When you reach the line containing "GetRetentionPolicy returns the" in the data below, begin returning lines exactly as written, and stop once the line containing "welstand (Bron: IKB Architecten)*" has been returned.

[EXTRACTED DATA Boundary: Start]

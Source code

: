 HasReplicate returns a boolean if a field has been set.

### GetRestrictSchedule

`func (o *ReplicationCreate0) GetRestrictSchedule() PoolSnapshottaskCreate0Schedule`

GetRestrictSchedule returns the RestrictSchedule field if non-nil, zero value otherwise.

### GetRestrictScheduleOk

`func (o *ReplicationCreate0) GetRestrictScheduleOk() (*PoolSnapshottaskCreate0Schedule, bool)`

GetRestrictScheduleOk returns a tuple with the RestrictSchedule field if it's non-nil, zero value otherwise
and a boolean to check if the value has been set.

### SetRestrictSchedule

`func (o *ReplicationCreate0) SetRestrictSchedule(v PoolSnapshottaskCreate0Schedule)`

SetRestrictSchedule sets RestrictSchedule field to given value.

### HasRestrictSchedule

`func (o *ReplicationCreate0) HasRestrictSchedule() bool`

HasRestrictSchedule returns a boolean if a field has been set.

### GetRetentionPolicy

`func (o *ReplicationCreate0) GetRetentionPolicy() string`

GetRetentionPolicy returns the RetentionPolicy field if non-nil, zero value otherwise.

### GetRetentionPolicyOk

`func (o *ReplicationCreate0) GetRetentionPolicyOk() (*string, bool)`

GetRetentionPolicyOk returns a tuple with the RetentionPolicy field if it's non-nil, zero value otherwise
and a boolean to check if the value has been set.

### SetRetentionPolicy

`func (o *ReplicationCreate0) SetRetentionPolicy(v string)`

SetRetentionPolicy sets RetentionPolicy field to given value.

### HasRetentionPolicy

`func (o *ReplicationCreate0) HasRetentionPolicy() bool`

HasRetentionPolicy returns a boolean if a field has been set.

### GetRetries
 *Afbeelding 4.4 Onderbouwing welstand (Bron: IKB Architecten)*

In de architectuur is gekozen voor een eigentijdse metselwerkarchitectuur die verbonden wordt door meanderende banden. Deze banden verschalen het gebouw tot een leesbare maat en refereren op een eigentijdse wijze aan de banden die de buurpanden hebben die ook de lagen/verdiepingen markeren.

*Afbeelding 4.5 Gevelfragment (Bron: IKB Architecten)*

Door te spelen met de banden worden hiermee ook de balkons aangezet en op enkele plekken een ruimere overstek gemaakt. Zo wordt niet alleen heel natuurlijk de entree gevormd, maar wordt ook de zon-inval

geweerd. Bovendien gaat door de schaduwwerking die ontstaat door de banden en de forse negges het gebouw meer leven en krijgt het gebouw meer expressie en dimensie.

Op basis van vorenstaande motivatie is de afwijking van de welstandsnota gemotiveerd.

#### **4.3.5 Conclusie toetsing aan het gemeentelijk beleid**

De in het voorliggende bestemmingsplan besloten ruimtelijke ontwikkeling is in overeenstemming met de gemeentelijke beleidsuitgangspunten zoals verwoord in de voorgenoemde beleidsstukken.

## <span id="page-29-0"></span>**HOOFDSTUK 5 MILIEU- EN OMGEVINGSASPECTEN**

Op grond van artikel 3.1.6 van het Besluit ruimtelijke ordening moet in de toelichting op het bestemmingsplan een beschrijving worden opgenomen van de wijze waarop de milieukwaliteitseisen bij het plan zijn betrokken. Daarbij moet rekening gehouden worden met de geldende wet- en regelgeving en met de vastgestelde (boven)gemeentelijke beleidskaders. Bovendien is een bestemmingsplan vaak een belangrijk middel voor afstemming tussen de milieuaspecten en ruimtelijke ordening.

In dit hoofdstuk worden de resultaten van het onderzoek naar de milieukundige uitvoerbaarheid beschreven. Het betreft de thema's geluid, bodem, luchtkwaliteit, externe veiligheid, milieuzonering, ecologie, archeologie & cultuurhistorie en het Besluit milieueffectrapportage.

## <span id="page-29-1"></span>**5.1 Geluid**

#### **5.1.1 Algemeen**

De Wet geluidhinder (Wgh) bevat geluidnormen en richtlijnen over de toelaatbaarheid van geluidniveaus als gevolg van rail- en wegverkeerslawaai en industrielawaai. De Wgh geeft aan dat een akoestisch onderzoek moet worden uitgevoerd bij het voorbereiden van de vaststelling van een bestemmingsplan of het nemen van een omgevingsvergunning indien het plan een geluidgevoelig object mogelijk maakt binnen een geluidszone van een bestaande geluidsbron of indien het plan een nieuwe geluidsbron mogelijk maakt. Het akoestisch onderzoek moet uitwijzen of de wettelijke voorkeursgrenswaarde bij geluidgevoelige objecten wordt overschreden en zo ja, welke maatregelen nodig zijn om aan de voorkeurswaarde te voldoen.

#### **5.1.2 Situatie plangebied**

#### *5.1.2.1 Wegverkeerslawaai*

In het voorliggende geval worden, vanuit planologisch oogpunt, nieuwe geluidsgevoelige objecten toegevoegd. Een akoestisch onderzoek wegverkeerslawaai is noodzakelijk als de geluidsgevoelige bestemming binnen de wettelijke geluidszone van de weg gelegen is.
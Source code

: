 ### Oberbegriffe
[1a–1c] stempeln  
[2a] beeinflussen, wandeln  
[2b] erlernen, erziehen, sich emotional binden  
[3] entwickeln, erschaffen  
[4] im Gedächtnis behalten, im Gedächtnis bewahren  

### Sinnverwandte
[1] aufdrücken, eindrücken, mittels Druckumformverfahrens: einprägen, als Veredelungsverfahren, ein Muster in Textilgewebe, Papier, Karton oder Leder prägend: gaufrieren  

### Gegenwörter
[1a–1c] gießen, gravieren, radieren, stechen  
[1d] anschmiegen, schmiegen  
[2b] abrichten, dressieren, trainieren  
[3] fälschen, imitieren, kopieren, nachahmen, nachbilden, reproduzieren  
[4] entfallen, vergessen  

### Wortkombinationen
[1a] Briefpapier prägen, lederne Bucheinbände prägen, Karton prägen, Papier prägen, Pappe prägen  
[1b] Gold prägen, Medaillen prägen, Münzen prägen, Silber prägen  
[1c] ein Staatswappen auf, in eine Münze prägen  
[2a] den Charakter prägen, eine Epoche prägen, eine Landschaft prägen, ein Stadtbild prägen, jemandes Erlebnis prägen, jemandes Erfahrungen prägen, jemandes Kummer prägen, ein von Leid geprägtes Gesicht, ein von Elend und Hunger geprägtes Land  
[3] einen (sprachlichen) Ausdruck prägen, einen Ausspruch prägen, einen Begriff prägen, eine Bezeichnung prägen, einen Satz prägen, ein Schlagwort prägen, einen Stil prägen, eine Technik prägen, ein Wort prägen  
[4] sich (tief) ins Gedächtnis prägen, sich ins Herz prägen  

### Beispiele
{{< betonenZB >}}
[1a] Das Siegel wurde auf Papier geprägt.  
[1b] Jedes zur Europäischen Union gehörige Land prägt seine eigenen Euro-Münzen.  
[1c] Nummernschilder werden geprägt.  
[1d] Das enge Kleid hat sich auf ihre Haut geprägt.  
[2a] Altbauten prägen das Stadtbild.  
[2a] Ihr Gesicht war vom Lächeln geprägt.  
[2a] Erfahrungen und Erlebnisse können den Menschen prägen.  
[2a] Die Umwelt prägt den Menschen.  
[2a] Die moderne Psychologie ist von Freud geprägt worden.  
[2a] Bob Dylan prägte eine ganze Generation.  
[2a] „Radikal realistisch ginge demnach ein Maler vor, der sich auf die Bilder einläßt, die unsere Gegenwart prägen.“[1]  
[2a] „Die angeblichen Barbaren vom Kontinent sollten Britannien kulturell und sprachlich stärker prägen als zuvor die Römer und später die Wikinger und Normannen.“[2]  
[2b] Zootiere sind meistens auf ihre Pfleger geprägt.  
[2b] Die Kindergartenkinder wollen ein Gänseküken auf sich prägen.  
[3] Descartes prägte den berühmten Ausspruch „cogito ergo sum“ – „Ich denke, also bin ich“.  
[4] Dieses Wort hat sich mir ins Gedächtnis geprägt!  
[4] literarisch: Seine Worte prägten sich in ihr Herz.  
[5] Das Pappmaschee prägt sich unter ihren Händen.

[EXTRACTED DATA Boundary: End]

# [EXERCISE RESULT]
GetRetentionPolicy returns the RetentionPolicy field if non-nil, zero value otherwise.

### GetRetentionPolicyOk

`func (o *ReplicationCreate0) GetRetentionPolicyOk() (*string, bool)`

GetRetentionPolicyOk returns a tuple with the RetentionPolicy field if it's non-nil, zero value otherwise
and a boolean to check if the value has been set.

### SetRetentionPolicy

`func (o *ReplicationCreate0) SetRetentionPolicy(v string)`

SetRetentionPolicy sets RetentionPolicy field to given value.

### HasRetentionPolicy

`func (o *ReplicationCreate0) HasRetentionPolicy() bool`

HasRetentionPolicy returns a boolean if a field has been set.

### GetRetries
 *Afbeelding 4.4 Onderbouwing welstand (Bron: IKB Architecten)*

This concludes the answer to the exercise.